Muléy, CEO of strategic marketing consultancy and research company The 85% Niche LLC, and former General Manager at Avon Products Inc., points to a study by sociologist Cedric Herring that was published in the American Sociological Review. Herring found that companies reporting the highest levels of racial diversity brought in nearly 15 times more sales revenue on average than those with the lowest levels of racial diversity. Gender diversity accounted for a difference of $599.1 million in average sales revenue. Organizations with the lowest rates of gender diversity had average sales revenues of $45.2 million, compared with averages of $644.3 million for businesses with the most gender diversity. Herring also found that racial diversity is a better predictor of sales revenue and customer numbers than company size, age, or the number of employees at any given work location.
Muléy explains that the concentration of ethnic populations varies tremendously from one region to another, so she suggests that company leaders think locally. Companies can support distributors in those heavily ethnic markets with training materials or even connections with grassroots organizations where they can build trust.
“If companies do not get their arms around diversity and the opportunity it presents for enhanced ROI and incremental sales to a vibrant segment of the consumer and distributor market, they are leaving money on the table,” she predicts. “Geographic areas where consumers are largely diverse are a huge opportunity for incremental business. Added to this is the fact that diverse consumer groups, especially Asians and African-American women, are better educated than ever. U.S.-born Hispanics are increasingly well educated also, providing an opportunity for direct sellers to reach a discriminating buyer and seller at the same time.
Growth is so fast in ethnic populations that Muléy refers to them as the “emerging majority.” And they often shatter the myths about their incomes and buying habits. For example, Muléy reports these traits:
- 4.2 million African-American, Hispanic and Asian households earn at least $100,000 annually.
- There are 1.3 million multicultural millionaires.
- The buying power of women of color is $1.5 trillion and will grow to $1.7 trillion by 2017.
- Apparel purchases by this emerging majority of women are 3.5 times more than by non-ethnic consumers, and personal-care purchases are three times more.
- A disproportionate amount of beauty products, as well as health and wellness products, are purchased by Latina, African-American and Asian consumers.
Muléy says, “This opportunity is too large for corporations to overlook or tiptoe into.

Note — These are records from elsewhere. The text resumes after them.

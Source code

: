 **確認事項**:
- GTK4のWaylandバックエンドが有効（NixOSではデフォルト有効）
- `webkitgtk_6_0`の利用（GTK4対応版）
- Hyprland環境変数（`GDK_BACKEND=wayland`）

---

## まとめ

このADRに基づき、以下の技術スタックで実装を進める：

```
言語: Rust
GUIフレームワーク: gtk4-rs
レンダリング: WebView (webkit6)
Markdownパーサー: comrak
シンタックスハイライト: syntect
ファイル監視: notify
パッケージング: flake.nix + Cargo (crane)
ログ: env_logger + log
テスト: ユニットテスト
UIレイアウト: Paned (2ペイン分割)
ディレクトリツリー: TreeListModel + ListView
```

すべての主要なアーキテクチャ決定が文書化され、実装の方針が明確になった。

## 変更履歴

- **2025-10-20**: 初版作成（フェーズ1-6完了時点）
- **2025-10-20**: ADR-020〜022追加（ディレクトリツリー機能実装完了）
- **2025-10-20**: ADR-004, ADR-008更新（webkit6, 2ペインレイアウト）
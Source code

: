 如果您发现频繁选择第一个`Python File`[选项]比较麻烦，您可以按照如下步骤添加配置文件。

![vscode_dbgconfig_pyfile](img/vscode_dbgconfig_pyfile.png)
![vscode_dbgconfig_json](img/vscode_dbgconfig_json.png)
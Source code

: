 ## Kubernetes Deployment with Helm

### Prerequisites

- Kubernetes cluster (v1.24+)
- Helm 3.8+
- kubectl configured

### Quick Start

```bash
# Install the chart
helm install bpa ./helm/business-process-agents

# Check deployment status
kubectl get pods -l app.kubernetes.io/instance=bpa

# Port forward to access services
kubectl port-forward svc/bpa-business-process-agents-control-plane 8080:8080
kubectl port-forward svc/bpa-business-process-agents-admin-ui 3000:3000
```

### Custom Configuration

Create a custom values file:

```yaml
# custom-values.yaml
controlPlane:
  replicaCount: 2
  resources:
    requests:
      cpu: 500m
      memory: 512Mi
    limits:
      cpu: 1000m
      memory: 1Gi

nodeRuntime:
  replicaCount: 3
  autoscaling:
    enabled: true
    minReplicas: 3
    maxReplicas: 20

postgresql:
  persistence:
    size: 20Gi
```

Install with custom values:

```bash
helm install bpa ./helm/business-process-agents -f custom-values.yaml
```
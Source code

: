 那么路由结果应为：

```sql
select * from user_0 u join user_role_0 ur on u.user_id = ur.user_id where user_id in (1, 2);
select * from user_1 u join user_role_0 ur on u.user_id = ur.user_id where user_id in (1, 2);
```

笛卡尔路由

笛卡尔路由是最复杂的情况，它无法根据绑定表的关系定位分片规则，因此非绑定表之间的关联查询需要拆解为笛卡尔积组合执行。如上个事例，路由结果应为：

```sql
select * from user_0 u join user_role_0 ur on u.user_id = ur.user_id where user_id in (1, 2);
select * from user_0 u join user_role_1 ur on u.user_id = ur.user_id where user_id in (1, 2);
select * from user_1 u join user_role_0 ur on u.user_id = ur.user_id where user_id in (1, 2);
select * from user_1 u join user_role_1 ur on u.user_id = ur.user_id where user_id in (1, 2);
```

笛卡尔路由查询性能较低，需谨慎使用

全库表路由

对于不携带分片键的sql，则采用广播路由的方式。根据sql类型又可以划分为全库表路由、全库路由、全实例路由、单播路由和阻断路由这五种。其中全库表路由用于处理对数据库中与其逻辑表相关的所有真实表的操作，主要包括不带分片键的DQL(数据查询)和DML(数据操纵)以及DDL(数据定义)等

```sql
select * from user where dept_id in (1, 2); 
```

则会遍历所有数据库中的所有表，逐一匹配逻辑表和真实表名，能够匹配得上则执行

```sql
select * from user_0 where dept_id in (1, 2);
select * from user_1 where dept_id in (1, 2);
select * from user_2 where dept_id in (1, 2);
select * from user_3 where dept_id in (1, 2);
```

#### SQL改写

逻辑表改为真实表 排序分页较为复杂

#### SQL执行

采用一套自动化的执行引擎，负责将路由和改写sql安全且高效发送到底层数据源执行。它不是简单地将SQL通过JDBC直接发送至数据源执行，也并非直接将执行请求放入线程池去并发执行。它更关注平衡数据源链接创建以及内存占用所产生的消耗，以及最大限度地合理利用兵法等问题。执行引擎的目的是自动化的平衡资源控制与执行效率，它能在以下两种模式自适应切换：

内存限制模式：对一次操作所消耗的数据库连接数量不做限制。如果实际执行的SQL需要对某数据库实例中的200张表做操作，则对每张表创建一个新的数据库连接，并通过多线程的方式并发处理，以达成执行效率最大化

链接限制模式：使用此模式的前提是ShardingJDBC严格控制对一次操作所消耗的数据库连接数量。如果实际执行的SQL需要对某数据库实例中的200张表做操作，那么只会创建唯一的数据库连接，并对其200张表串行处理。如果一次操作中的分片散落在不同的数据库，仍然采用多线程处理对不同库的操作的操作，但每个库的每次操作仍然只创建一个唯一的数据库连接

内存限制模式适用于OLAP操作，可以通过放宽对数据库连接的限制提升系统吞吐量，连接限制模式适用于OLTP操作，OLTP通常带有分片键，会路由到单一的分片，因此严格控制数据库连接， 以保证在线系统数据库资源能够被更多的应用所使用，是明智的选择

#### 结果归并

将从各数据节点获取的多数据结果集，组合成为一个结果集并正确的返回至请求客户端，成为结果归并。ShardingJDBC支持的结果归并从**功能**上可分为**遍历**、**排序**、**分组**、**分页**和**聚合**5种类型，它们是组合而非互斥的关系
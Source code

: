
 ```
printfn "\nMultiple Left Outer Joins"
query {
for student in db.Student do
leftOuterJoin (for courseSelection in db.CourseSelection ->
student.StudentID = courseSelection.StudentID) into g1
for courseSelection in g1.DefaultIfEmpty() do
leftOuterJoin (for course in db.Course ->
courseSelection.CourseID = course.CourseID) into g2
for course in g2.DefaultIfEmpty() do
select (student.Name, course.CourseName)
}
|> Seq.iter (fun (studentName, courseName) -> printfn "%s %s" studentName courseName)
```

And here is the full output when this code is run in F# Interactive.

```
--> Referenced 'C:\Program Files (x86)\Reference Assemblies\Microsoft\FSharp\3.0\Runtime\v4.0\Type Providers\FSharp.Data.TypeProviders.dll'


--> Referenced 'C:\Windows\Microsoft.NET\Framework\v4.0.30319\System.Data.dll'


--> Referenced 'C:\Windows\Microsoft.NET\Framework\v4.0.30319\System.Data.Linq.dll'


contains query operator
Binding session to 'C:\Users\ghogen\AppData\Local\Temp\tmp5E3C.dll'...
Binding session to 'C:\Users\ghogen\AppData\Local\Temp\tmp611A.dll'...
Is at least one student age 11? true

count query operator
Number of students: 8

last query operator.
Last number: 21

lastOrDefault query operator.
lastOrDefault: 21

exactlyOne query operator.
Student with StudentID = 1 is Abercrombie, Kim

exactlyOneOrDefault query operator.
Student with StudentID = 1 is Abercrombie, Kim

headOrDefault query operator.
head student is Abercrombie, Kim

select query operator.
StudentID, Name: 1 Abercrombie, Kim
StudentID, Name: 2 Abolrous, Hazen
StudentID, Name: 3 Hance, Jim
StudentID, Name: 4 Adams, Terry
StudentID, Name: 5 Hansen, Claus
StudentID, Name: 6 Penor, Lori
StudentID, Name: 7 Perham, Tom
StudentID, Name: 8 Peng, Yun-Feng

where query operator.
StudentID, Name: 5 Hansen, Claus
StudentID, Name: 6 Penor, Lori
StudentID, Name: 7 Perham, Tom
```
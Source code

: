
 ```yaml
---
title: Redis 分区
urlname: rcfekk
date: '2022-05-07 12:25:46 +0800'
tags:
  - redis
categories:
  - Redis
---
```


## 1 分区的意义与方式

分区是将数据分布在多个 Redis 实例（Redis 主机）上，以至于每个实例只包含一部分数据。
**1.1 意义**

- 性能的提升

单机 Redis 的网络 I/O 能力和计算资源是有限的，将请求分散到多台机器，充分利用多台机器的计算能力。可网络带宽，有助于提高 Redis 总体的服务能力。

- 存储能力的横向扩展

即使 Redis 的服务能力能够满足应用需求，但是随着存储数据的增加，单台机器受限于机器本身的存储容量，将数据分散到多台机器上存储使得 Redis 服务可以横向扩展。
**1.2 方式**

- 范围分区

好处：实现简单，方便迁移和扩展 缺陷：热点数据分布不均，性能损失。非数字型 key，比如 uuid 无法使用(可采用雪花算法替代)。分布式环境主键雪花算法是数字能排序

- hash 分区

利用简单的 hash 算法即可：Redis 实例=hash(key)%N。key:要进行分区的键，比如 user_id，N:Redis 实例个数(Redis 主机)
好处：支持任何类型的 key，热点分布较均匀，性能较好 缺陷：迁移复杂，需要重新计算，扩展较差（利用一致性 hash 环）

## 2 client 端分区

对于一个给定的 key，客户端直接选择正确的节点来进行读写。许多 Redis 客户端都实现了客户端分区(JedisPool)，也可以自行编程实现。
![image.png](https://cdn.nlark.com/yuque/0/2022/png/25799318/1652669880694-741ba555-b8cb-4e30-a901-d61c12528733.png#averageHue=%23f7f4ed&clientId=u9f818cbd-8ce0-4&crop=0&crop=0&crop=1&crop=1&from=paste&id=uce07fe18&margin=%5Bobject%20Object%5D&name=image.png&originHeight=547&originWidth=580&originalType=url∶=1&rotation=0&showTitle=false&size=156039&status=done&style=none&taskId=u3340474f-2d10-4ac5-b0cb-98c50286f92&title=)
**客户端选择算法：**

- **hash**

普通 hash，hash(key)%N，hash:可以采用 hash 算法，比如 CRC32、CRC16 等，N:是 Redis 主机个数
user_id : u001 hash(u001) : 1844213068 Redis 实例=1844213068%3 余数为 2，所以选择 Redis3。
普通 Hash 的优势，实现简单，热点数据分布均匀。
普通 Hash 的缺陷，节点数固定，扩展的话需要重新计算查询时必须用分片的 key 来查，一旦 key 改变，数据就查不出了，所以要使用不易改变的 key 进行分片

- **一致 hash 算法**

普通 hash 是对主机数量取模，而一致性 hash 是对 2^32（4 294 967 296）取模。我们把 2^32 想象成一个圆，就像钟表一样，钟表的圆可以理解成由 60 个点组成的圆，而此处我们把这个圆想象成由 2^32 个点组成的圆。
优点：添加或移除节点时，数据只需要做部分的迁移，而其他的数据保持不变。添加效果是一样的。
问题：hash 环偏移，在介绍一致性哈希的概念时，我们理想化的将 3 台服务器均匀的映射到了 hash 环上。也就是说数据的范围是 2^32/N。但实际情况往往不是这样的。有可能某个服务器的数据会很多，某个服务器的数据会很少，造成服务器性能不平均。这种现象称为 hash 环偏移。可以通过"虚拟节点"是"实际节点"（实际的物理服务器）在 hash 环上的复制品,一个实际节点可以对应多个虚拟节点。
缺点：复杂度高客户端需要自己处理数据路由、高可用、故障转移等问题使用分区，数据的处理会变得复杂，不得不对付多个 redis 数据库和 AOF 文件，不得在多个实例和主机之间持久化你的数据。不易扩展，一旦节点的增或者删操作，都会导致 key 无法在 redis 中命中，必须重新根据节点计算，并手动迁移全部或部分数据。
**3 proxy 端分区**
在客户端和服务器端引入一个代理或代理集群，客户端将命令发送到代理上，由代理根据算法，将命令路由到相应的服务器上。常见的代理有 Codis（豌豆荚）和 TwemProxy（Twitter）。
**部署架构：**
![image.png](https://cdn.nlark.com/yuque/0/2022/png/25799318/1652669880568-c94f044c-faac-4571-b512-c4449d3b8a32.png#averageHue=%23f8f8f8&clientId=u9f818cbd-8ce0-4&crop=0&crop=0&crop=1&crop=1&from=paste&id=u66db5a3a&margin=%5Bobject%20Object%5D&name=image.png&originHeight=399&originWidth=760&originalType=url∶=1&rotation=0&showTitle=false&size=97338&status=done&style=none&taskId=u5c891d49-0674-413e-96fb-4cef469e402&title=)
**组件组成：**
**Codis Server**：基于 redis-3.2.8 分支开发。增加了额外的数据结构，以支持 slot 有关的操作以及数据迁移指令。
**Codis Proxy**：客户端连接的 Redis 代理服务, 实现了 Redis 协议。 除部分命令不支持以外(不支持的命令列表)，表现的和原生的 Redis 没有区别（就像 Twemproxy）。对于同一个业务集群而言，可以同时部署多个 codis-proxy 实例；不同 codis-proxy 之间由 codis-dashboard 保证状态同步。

A proactive, sustained commitment to growth is needed to compete and win with emerging majority consumers.”
“This opportunity is too large for corporations to overlook or tiptoe into. A proactive, sustained commitment to growth is needed to compete and win with emerging majority consumers.”
—Miriam Muléy, CEO, The 85% Niche LLC
Her advice for recruiting in ethnic communities: Look at every tool you use and ensure that it reflects the face of America. From websites to catalogs, and from opportunity presentations to parties, integrate the cultural considerations of the populations you want to attract. For example, when you invite family-oriented Hispanics to meetings or parties, don’t be surprised when they bring their children. And if necessary, have a translator. Food is always welcome at direct selling events, as it sets a tone of “family” and sharing among diverse groups. In addition, she notes that role modeling and mentorship are important to retention, including field leadership as well as staff and management teams.
“To the extent I can see myself reflected in the leadership of the organization,” Muléy says, “I will believe it’s possible for me to make it and even exceed that level of performance.”